Annual Report - Winter 2014

By Scott Merville

By boosting the number of T cells in his patients, Patrick Hwu is watching their immune systems defeat cancer.

Cancer suppresses or evades immune system responses to survive, but some T cells manage to find and penetrate it anyway. There just aren’t enough of them to finish the job.

What if you could collect a patient’s tenacious T cells — white blood cells customized to find and kill a given infection or a type of abnormal cell — multiply them in the lab, then infuse them back into patients by the billions?

Photographer: John Everett

Patrick Hwu, M.D., chair of Melanoma Medical Oncology, leads a clinical trial using this approach for patients whose melanoma has spread to other organs.

“We’ve had durable responses, including complete responses, in about half of patients with metastatic melanoma, an impressive result for this group of patients,” Hwu says.
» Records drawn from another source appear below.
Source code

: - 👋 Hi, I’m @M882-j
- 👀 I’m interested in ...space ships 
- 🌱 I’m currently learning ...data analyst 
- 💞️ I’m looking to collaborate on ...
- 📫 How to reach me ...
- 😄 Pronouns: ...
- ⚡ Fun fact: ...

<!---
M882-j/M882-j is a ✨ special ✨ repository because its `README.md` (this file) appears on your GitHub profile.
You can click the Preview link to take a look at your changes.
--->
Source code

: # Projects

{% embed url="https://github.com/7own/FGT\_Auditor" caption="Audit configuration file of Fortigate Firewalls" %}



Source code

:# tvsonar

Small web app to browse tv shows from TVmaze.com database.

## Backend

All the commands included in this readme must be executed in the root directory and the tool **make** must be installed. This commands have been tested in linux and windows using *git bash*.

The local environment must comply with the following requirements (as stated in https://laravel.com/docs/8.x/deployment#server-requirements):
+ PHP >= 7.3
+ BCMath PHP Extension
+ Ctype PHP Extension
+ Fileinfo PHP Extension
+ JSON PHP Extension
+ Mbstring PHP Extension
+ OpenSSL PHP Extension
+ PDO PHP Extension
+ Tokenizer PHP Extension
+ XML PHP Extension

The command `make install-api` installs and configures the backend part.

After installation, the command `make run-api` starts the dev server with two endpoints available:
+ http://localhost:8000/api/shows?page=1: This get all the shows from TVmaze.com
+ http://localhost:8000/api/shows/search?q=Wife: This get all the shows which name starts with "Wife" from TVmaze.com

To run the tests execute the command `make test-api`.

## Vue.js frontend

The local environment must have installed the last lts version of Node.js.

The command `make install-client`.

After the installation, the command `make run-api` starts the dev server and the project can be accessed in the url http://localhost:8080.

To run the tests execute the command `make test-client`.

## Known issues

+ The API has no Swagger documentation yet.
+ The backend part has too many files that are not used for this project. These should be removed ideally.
In the first part of the clinical trial, patients received infusions of their tumor-infiltrating T cells after receiving high-dose interleukin-2, an immune-system signaling molecule that stimulates T cell activity. Hwu and colleagues reported that 15 of 31 patients had an objective — or measurable — response to therapy.

Patients participating in a new arm of the clinical trial also receive an infusion of their own, expanded dendritic cells. These cells present T cells with antigens, which they recognize and attack.
“We’re working continually to improve this approach by making it more efficient, effective and available to more patients,” Hwu says.